Exercise inputs:
================
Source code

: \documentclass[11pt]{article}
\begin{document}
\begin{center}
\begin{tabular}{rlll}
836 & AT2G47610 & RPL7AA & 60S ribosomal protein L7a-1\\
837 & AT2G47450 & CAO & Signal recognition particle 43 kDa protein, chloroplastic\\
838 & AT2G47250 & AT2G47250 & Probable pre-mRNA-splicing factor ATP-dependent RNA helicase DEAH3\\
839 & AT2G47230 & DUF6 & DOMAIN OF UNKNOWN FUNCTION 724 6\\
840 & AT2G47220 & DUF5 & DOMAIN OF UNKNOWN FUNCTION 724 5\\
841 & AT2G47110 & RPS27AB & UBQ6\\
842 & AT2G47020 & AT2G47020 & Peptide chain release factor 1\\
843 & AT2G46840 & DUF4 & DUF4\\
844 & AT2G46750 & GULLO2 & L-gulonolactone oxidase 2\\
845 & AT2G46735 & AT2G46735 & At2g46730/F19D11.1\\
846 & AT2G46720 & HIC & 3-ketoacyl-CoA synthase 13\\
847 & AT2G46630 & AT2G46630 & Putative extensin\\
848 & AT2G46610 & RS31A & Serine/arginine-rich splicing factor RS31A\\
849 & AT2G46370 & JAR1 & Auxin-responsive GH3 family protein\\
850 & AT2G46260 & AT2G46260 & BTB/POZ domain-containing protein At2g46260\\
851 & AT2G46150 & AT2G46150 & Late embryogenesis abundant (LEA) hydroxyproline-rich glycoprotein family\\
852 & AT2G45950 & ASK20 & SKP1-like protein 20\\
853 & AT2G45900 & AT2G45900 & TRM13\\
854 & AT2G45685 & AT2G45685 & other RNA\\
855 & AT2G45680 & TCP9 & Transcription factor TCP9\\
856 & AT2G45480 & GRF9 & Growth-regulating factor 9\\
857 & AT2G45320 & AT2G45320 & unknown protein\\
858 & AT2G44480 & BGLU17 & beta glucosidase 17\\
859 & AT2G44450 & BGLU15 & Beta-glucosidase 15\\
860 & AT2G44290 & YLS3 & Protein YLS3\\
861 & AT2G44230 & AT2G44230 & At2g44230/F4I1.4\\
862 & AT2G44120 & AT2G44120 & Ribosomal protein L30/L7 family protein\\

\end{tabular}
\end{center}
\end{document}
================
Requirement: Exactly the lines from the one containing "844 & AT2G46750" through the last line of the records are to be transcribed, both endpoints included.

The answer:
844 & AT2G46750 & GULLO2 & L-gulonolactone oxidase 2\\
845 & AT2G46735 & AT2G46735 & At2g46730/F19D11.1\\
846 & AT2G46720 & HIC & 3-ketoacyl-CoA synthase 13\\
847 & AT2G46630 & AT2G46630 & Putative extensin\\
848 & AT2G46610 & RS31A & Serine/arginine-rich splicing factor RS31A\\
849 & AT2G46370 & JAR1 & Auxin-responsive GH3 family protein\\
850 & AT2G46260 & AT2G46260 & BTB/POZ domain-containing protein At2g46260\\
851 & AT2G46150 & AT2G46150 & Late embryogenesis abundant (LEA) hydroxyproline-rich glycoprotein family\\
852 & AT2G45950 & ASK20 & SKP1-like protein 20\\
853 & AT2G45900 & AT2G45900 & TRM13\\
854 & AT2G45685 & AT2G45685 & other RNA\\
855 & AT2G45680 & TCP9 & Transcription factor TCP9\\
856 & AT2G45480 & GRF9 & Growth-regulating factor 9\\
857 & AT2G45320 & AT2G45320 & unknown protein\\
858 & AT2G44480 & BGLU17 & beta glucosidase 17\\
859 & AT2G44450 & BGLU15 & Beta-glucosidase 15\\
860 & AT2G44290 & YLS3 & Protein YLS3\\
861 & AT2G44230 & AT2G44230 & At2g44230/F4I1.4\\
862 & AT2G44120 & AT2G44120 & Ribosomal protein L30/L7 family protein\\

\end{tabular}
\end{center}
\end{document}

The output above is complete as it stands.